In Gwangju, South Korea, U.S. players are set to take the court eight times in a 10-day span.
Team USA navigated its way to the conclusion of game No. 6 Friday night, leading wire to wire and remaining untarnished in the tournament after defeating Lithuania 70-48 in the quarterfinals. The United States used a dominating run in the fourth quarter to bury its latest international opponent.
“We played a bad third quarter, but we defended,” Kansas coach Bill Self told reporters after the game. “Even though we only scored eight points in the third quarter, they only got 12. Then we go on a 25-2 run, and it was because of defensive rebounding.
“We absolutely locked them up the last 13 minutes of the game. That was really a good display against a team that had been leading the tournament in scoring.”
Next up for the Americans is a semifinal matchup against Russia, another nation with a rich basketball heritage. The tip is set for 4:30 a.m.Sunday inside Dongkang Gymnasium. (The game will be televised on ESPNU.)
It is the first time Team USA has made an appearance in the semifinals at the World University Games since the Americans took the bronze medal all the way back in 2009.
“That’s what we came here for,” junior big man Landen Lucas said, when asked about playing for a medal. “We still have two more games to focus on. Any medal besides gold and we’ll feel like we didn’t really accomplish what we wanted to. So we’re going for that gold.”
The U.S. finished pool play unbeaten at 5-0 in Pool D, its closest game coming in the form of a 66-65 victory over Serbia on Tuesday. Team USA then closed out the round-robin portion the following day with a 39-point drubbing of Switzerland, which allowed principals Wayne Selden Jr. and Frank Mason III a rare block of rest as both sat the entirety of the fourth quarter.
After receiving one of only two days off during their 10-day march to a possible title, the Americans took the floor Friday with fresh legs, and it showed — especially on the defensive end. Lithuania entered quarterfinal play as the top-scoring team at the Games, averaging 87 points per outing. Team USA allowed only six points in the fourth quarter and held Lithuania 39 points below its tournament average.
The Americans zipped around the floor, forcing 10 first-half turnovers and aggravating the Lithuanians, who mustered only 30 points in the opening 20 minutes.
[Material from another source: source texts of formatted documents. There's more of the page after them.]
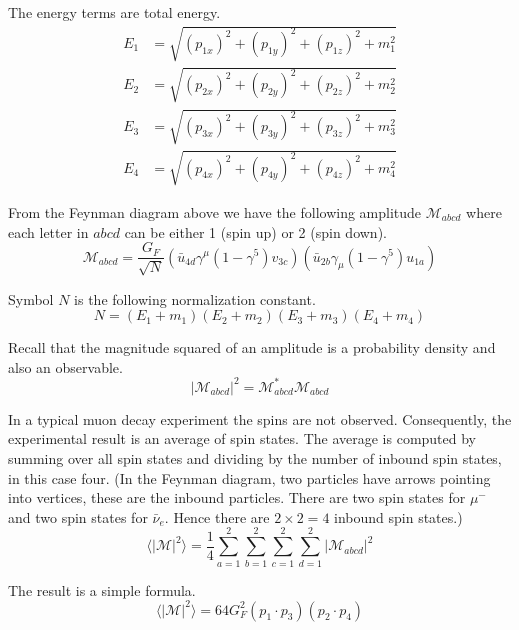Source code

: \documentclass[12pt]{article}
\begin{document}
\noindent
The energy terms are total energy.
\begin{align*}
E_1&=\sqrt{(p_{1x})^2+(p_{1y})^2+(p_{1z})^2+m_1^2}
\\[1ex]
E_2&=\sqrt{(p_{2x})^2+(p_{2y})^2+(p_{2z})^2+m_2^2}
\\[1ex]
E_3&=\sqrt{(p_{3x})^2+(p_{3y})^2+(p_{3z})^2+m_3^2}
\\[1ex]
E_4&=\sqrt{(p_{4x})^2+(p_{4y})^2+(p_{4z})^2+m_4^2}
\end{align*}

\noindent
From the Feynman diagram above we have the following amplitude $\mathcal{M}_{abcd}$
where each letter in $abcd$ can be either 1 (spin up) or 2 (spin down).
\begin{equation*}
\mathcal{M}_{abcd}=\frac{G_F}{\sqrt{N}}
\left(\bar{u}_{4d}\gamma^\mu(1-\gamma^5)v_{3c}\right)
\left(\bar{u}_{2b}\gamma_\mu(1-\gamma^5)u_{1a}\right)
\end{equation*}

\noindent
Symbol $N$ is the following normalization constant.
\begin{equation*}
N=(E_1+m_1)(E_2+m_2)(E_3+m_3)(E_4+m_4)
\end{equation*}

\noindent
Recall that the magnitude squared of an amplitude is a probability density and also an observable.
\begin{equation*}
|\mathcal{M}_{abcd}|^2=\mathcal{M}_{abcd}^*\mathcal{M}_{abcd}
\end{equation*}

\noindent
In a typical muon decay experiment the spins are not observed.
Consequently, the experimental result is an average of spin states.
The average is computed by summing over all spin states and dividing by the number of inbound spin states,
in this case four.
(In the Feynman diagram, two particles have arrows pointing into vertices,
these are the inbound particles.
There are two spin states for $\mu^-$ and two spin states for $\bar{\nu}_e$.
Hence there are $2\times2=4$ inbound spin states.)
\begin{equation*}
\langle|\mathcal{M}|^2\rangle=
\frac{1}{4}
\sum_{a=1}^2\sum_{b=1}^2\sum_{c=1}^2\sum_{d=1}^2
|\mathcal{M}_{abcd}|^2
\end{equation*}

\noindent
The result is a simple formula.
\begin{equation*}
\langle|\mathcal{M}|^2\rangle=64G_F^2(p_1\cdot p_3)(p_2\cdot p_4)
\tag{1}
\end{equation*}
\end{document}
The style of play looked as if it may threaten Team USA’s stretch run, as Carlton Bragg, Jamari Traylor, Hunter Mickelson and Selden all carried two fouls into the third quarter.
The U.S. led 37-30 heading into the second half, but after shooting 50 percent from the field to open the game, produced only eight points in the third quarter and watched a double-digit first-half lead evaporate down to one heading into the fourth.
Then, the Americans’ offense sprung to life.
Leading 43-42, the U.S. put together a 14-0 run over more than 5 minutes to start the final quarter, creating both breathing room and a scoreboard gulf that proved too wide for Lithuania to navigate.
Mason led the way for Team USA with 18 points, seven rebounds and four assists, while Selden — who leads the tournament in scoring — poured in 13.
“Everything starts with me — it’s starts with the point guard,” Mason said. “So I try to come out and do everything I can to get my team going. The guys did a great job of following and coming along.”